In a statement to WAFF 48, Johnston County Sheriff’s Office said 4-year-old Lily Minyard went behind the family dryer to get a toy puppy that had gotten stuck when she touched a bare spot on an electrical wire that led to the dryer. She was electrocuted instantly.
Despite the efforts of first responders, authorities said Lily could not be revived.
“That’s going to be hard to not see that smile—that big, beautiful smile and those big, beautiful eyes of hers that lit up every time she would laugh,” Gina Philipps, who taught Lily at Milburn Public School, told reporters. "It was kind of hard not to love her. She always wanted hugs.”
Sadly, this is not the first time a child has died by electrocution from a clothes dryer—it's actually the third time in the past six months.
In April 2018, 10-year-old Fernando Hernandez Jr. from Houston, Texas, was electrocuted while playing hide-and-seek inside of a dryer.
Initially, investigators thought the boy might have suffocated inside the dryer, but appliance technician Donald Schatte told CBS 17 that the accident was more likely caused by faulty wiring.
“There are so many safety features. It has to be something to do with the wiring,” he said. "Some people don't repair their dryer properly—like a door switch goes bad, and when they open the dryer, as long as the timer is on, the machine is going to keep running."
Some people don't repair their dryer properly—like a door switch goes bad, and when they open the dryer, as long as the timer is on, the machine is going to keep running.
In July 2018, the parents of 10-year-old Greenlee Buckley—who was electrocuted by a dryer while looking for baby kittens—came forward to warn others about the dangers of the household appliance, stating they had experienced electrical issues in their rental before the incident.
"I had been shocked by the washer and shocked by the dryer, but in the back of my mind it was like a static electricity shock," Greenlee's mom, Shelby Roos, told ArkLaTex.
Greenlee's father, Scott Hendrix, added that the electric current was so powerful, it knocked him back when he grabbed the dryer to save her.
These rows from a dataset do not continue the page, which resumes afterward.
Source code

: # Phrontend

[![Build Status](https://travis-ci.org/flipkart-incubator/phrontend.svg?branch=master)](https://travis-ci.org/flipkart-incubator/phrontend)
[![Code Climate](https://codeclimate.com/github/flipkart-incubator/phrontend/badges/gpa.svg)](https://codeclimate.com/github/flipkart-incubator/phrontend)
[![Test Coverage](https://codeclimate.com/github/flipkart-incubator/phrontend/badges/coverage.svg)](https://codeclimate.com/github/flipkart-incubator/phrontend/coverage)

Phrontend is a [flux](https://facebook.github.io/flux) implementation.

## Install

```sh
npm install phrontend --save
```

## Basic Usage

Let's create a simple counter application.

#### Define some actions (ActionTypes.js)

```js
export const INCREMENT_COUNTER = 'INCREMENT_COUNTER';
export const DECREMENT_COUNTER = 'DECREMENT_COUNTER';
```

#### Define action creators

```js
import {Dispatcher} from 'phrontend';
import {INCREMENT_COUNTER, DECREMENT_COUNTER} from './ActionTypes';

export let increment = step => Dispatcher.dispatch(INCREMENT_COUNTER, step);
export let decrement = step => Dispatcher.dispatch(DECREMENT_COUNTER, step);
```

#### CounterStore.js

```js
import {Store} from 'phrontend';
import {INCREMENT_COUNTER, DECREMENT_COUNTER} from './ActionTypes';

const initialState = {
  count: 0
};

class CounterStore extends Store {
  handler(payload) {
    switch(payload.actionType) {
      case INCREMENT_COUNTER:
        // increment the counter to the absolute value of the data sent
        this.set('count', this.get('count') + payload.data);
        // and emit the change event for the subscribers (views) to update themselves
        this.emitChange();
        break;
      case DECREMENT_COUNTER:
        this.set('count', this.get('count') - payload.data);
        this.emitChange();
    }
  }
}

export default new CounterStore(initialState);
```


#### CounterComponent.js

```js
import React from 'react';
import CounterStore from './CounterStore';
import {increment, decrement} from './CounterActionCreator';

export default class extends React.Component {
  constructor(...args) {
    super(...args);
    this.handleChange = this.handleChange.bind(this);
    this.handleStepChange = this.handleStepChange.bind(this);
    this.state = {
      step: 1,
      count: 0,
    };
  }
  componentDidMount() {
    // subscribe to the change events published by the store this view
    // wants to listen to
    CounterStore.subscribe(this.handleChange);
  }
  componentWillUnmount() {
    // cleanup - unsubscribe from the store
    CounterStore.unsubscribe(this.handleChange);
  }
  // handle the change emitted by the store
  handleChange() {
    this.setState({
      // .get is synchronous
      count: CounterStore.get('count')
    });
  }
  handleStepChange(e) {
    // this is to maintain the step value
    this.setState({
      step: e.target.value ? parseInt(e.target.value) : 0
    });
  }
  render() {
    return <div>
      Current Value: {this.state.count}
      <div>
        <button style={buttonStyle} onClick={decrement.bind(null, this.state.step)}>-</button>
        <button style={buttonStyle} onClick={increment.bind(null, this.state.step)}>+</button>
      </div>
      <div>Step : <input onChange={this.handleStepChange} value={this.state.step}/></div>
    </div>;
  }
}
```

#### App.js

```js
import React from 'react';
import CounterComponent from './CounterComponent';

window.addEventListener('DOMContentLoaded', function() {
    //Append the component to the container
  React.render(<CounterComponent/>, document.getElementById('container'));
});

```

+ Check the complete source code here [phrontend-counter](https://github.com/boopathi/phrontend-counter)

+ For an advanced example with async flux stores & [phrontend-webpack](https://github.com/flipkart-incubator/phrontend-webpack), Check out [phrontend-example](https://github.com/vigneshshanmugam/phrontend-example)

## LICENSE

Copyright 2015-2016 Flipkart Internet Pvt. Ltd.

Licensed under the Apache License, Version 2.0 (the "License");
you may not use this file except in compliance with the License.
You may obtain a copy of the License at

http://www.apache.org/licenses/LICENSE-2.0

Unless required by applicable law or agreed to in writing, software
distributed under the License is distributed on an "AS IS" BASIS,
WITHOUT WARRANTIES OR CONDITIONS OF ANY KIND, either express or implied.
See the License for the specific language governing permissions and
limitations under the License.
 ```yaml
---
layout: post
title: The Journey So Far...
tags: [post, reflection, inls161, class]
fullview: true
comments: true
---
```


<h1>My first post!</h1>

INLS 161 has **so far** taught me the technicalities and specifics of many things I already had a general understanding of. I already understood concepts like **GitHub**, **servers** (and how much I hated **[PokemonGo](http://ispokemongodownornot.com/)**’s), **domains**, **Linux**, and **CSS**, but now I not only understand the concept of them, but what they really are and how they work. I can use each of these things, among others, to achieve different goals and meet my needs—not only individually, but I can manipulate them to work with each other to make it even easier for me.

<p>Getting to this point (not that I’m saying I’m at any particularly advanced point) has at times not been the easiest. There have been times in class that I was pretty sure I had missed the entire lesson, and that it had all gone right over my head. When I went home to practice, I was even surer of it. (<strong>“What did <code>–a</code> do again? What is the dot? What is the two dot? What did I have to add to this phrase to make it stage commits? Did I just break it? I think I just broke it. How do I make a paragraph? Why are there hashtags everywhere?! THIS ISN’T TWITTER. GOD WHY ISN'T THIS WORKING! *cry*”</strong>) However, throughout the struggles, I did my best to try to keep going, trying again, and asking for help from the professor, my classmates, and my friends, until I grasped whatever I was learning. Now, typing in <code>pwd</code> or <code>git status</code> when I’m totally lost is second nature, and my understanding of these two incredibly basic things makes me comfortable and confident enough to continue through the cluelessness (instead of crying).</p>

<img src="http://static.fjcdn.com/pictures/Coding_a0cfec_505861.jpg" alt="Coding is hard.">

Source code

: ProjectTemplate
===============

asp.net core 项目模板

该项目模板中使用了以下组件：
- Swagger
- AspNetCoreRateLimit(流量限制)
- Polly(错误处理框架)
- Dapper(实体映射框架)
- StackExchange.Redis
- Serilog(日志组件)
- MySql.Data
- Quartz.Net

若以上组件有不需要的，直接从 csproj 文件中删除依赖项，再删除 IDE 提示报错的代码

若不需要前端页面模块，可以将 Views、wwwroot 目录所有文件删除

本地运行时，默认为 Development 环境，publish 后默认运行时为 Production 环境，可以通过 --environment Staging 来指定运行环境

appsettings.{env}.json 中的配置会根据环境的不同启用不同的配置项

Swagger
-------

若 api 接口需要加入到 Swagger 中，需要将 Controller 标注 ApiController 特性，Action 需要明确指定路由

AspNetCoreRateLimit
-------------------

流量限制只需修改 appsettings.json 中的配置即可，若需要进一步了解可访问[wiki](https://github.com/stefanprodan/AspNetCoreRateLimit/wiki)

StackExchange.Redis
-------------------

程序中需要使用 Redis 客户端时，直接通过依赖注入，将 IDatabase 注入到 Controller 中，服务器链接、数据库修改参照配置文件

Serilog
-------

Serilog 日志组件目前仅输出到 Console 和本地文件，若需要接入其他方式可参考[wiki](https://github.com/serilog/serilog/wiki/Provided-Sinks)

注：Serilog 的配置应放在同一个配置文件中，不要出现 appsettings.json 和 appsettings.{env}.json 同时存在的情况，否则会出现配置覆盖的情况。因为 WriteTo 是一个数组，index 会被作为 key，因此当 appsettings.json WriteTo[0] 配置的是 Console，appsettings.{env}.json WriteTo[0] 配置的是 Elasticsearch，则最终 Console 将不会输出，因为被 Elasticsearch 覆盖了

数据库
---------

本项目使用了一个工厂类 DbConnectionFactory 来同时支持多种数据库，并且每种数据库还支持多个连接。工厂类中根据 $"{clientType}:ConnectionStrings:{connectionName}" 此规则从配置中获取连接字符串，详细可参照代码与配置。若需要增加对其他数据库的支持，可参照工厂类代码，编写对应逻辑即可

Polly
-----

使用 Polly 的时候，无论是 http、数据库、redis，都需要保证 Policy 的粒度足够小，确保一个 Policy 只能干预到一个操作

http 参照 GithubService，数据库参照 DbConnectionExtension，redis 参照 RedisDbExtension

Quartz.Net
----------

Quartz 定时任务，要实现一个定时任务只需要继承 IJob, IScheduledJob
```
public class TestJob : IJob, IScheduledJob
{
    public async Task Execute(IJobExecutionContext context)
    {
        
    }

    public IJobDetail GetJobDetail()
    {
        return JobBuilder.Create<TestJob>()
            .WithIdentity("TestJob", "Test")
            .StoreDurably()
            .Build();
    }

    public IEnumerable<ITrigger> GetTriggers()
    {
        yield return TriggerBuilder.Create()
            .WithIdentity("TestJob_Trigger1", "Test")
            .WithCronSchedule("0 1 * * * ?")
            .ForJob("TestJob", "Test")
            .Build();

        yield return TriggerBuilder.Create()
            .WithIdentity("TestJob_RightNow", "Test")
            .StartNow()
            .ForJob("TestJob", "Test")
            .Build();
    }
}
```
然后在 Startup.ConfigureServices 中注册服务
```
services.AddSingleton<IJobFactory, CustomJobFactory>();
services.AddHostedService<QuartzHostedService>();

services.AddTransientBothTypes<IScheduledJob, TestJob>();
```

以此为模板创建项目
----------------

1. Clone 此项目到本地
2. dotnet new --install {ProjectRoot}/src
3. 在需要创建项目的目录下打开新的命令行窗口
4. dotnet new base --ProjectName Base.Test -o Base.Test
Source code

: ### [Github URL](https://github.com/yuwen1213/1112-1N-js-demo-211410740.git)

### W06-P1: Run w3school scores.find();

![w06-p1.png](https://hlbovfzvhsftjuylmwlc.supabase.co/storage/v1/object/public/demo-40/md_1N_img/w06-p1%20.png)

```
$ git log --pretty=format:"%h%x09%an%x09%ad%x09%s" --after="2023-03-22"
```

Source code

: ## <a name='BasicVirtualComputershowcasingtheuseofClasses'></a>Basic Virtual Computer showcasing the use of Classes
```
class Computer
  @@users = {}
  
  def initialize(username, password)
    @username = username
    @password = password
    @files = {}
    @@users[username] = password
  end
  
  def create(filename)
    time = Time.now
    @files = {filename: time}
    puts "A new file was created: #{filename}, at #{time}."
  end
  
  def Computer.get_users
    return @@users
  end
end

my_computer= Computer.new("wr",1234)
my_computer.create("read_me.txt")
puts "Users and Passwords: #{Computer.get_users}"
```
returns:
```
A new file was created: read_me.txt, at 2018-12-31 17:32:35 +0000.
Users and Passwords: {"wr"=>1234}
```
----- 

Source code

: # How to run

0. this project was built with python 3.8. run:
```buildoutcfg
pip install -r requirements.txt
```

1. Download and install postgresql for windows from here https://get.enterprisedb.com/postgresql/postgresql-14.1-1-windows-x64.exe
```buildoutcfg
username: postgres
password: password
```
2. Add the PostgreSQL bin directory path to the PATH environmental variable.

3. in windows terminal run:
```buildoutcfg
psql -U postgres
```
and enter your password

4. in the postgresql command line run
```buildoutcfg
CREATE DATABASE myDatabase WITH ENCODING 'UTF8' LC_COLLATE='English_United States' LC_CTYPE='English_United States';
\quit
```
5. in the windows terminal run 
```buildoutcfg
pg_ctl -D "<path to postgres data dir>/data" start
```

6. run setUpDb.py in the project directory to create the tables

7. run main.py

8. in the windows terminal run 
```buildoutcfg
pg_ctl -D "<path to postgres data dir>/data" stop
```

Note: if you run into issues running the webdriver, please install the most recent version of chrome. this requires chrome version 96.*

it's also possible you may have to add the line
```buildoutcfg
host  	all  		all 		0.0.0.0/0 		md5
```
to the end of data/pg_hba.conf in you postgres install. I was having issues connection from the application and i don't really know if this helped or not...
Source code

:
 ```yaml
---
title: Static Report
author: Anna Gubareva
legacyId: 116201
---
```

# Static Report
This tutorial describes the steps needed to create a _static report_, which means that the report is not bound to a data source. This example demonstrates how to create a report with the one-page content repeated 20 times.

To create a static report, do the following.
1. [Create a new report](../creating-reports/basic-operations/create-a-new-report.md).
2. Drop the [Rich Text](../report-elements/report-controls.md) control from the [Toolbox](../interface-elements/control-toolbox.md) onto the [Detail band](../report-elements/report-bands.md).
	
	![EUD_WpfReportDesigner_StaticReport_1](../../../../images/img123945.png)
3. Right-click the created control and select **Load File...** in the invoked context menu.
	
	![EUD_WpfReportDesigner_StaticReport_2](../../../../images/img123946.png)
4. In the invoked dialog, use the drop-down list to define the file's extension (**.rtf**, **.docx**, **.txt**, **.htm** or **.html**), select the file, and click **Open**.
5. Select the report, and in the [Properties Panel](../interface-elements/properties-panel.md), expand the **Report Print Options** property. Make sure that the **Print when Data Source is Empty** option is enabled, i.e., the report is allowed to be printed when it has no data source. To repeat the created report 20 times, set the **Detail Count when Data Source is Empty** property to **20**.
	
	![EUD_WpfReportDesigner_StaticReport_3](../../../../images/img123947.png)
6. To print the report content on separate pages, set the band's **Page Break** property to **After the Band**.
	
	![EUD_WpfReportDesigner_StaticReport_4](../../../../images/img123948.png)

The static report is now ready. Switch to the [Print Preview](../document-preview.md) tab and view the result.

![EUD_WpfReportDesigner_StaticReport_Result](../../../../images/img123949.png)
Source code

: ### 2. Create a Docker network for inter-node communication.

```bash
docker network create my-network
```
"Between adrenaline and panic, I grabbed the dryer out of the wall and got my little girl. She was already gone."
Dr. Danelle Fisher, chief of pediatrics at Providence Saint John’s Health Center in Santa Monica, California, told Yahoo Lifestyle that washers and dryers come with other hidden dangers that parents aren't always aware of—like forming a seal when closed that could cut off the air supply if a child were to climb inside.
Fisher said that front-loading washers are particularly dangerous because they are easier for kids to open. “You really want to make sure kids aren’t able to do that,” she said. If your machine comes with a child safety lock—use it!
She also recommended installing machines flush against the wall, and having them regularly maintained by a technician.
“That’s really important,” Fisher said, adding that you should have your machines checked to make sure wires and vents are correctly adjusted and that wiring is not exposed.
It's also incredibly important that parents reinforce safety with their kids, letting them know that washers and dryers aren’t toys.
“They look like fun, and they want to try it,” Fisher said, “but laundry rooms should be an off-limits place. Kids should not be playing in there.”